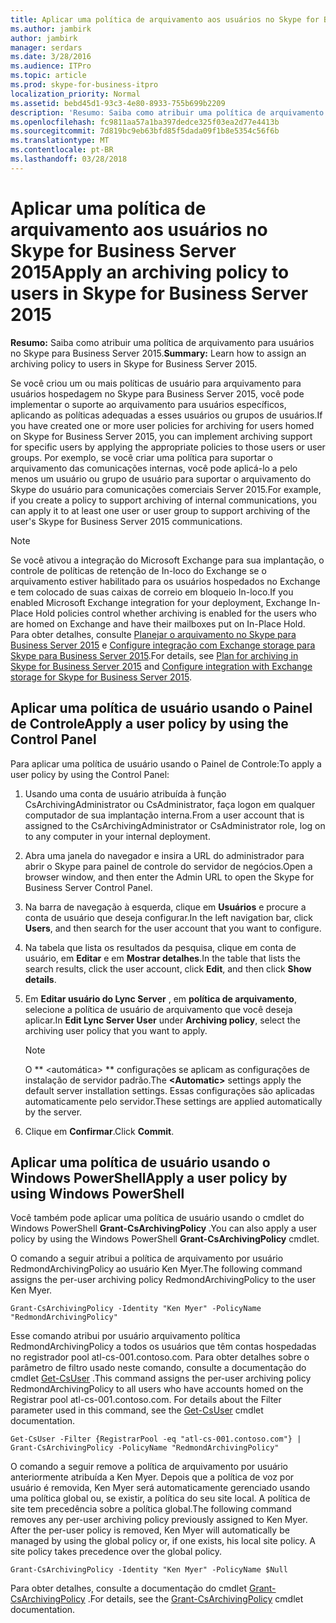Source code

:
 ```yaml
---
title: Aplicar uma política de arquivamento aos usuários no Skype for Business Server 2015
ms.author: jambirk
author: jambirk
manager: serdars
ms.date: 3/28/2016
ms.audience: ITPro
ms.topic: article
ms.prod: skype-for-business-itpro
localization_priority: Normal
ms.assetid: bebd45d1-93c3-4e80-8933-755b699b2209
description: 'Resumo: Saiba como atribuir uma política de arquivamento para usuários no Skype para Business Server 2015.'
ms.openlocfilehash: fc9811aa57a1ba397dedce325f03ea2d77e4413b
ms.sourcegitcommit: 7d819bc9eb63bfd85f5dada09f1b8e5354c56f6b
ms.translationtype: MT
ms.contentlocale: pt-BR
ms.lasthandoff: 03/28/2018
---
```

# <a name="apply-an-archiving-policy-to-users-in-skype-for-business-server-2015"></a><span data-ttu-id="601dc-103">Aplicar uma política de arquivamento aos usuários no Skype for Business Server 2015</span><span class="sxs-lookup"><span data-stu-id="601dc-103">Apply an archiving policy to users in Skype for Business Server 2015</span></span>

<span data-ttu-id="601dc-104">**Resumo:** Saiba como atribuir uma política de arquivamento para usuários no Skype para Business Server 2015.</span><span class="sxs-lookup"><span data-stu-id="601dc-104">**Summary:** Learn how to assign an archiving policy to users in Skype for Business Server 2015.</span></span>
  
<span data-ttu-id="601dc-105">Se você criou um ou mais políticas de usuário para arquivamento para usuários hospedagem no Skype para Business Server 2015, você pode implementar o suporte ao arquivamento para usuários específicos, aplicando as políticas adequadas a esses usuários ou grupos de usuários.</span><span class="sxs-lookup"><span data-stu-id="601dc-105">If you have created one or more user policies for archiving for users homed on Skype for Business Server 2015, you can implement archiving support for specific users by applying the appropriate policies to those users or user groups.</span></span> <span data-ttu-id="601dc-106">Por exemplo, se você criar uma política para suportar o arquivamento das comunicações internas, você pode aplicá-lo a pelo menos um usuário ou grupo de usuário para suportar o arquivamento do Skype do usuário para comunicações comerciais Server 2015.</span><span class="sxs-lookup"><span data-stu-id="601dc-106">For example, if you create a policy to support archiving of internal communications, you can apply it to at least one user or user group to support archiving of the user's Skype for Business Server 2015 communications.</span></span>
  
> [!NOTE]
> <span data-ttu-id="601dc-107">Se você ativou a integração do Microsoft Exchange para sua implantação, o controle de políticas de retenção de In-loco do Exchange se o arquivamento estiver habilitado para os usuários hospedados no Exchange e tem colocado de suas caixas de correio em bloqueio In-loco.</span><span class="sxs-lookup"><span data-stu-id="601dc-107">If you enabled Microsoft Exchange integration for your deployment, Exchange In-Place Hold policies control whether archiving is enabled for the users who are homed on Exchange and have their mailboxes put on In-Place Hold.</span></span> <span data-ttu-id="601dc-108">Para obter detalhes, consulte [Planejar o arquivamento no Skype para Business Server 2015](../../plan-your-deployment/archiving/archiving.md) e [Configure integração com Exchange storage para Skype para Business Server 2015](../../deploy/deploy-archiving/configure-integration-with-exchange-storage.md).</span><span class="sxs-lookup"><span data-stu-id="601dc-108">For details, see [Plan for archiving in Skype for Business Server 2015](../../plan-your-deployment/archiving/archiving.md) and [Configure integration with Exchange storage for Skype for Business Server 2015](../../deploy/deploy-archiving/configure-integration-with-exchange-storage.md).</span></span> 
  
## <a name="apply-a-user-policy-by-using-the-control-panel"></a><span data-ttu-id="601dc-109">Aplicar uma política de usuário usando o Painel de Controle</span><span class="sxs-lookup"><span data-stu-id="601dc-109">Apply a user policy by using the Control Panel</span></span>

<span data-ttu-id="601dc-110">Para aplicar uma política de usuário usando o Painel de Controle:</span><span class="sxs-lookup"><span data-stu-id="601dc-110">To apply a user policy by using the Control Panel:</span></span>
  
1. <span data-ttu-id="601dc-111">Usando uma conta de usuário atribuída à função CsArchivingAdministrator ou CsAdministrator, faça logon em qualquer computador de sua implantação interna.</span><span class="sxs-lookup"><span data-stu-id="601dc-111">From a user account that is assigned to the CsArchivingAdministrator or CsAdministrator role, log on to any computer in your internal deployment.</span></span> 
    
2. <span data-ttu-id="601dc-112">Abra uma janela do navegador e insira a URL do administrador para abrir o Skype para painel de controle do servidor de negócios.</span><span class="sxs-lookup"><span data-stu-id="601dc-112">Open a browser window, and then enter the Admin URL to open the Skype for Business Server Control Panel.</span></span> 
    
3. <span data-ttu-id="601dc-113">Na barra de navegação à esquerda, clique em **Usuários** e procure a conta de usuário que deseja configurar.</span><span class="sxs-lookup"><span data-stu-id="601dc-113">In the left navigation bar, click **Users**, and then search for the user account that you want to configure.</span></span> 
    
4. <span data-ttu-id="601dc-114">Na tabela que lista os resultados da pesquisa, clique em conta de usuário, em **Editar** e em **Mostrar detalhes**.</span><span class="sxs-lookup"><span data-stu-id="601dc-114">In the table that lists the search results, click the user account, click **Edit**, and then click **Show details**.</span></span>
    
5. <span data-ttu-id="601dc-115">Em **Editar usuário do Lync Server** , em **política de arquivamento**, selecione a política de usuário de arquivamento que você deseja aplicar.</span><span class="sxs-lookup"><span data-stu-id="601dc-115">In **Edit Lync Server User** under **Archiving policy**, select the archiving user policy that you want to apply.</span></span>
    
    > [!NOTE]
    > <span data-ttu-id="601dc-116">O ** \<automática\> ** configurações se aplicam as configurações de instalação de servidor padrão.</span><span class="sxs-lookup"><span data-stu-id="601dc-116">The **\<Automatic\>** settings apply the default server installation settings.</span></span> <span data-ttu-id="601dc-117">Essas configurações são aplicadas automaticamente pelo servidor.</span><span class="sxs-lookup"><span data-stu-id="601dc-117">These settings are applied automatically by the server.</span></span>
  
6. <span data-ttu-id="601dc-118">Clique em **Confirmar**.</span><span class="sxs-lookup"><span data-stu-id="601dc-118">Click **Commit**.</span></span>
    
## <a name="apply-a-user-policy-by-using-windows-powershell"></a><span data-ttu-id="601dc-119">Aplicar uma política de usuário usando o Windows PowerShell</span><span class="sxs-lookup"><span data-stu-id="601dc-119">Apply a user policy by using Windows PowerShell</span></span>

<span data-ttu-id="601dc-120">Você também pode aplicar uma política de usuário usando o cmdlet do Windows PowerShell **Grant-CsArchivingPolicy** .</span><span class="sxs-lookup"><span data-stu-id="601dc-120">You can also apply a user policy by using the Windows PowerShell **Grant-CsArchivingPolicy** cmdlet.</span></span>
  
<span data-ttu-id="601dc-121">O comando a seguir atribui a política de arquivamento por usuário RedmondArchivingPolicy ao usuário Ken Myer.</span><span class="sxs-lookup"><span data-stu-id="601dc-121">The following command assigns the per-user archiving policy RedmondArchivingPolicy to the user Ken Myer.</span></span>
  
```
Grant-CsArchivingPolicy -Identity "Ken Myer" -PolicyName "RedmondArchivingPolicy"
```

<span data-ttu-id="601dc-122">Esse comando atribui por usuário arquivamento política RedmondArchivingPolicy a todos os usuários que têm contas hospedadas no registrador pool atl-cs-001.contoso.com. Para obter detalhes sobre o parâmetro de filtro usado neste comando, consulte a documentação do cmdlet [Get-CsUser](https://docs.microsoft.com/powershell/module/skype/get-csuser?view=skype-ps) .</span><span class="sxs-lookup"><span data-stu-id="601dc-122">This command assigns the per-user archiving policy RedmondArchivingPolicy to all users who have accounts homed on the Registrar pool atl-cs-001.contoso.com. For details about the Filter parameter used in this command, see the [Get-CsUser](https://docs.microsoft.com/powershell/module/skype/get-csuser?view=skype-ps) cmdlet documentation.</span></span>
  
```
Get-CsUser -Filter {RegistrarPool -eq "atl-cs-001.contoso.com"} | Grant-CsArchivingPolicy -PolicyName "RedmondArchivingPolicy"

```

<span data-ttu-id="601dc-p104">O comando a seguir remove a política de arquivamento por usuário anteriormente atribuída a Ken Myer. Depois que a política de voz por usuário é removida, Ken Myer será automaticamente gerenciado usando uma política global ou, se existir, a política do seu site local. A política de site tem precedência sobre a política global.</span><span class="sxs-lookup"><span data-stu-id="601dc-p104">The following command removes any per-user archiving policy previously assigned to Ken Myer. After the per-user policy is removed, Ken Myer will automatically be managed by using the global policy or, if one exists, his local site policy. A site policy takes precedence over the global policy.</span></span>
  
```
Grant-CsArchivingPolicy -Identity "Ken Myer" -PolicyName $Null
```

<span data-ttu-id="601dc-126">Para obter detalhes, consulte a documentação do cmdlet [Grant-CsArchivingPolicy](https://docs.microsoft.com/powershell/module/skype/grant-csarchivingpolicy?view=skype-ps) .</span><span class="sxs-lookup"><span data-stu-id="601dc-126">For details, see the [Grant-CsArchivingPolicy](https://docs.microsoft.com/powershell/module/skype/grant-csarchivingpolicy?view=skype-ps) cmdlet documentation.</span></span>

● ● ● ●

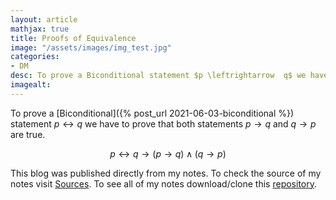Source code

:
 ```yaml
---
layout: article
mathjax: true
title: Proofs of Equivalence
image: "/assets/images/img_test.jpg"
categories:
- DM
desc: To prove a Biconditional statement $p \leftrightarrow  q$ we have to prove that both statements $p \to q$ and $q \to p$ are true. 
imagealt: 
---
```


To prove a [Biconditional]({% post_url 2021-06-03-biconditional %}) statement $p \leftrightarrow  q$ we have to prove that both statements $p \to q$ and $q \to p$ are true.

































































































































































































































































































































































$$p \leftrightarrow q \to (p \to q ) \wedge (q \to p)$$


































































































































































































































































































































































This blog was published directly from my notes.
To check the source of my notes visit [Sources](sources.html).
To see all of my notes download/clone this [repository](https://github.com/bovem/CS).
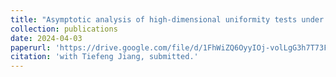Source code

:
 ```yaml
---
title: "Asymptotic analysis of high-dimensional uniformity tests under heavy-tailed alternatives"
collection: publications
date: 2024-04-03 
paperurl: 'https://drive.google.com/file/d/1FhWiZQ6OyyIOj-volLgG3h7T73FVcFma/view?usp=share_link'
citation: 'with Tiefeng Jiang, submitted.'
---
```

● ● ● ●

Copy out all the lines of the records that include "statements".

desc: To prove a Biconditional statement $p \leftrightarrow  q$ we have to prove that both statements $p \to q$ and $q \to p$ are true. 
To prove a [Biconditional]({% post_url 2021-06-03-biconditional %}) statement $p \leftrightarrow  q$ we have to prove that both statements $p \to q$ and $q \to p$ are true.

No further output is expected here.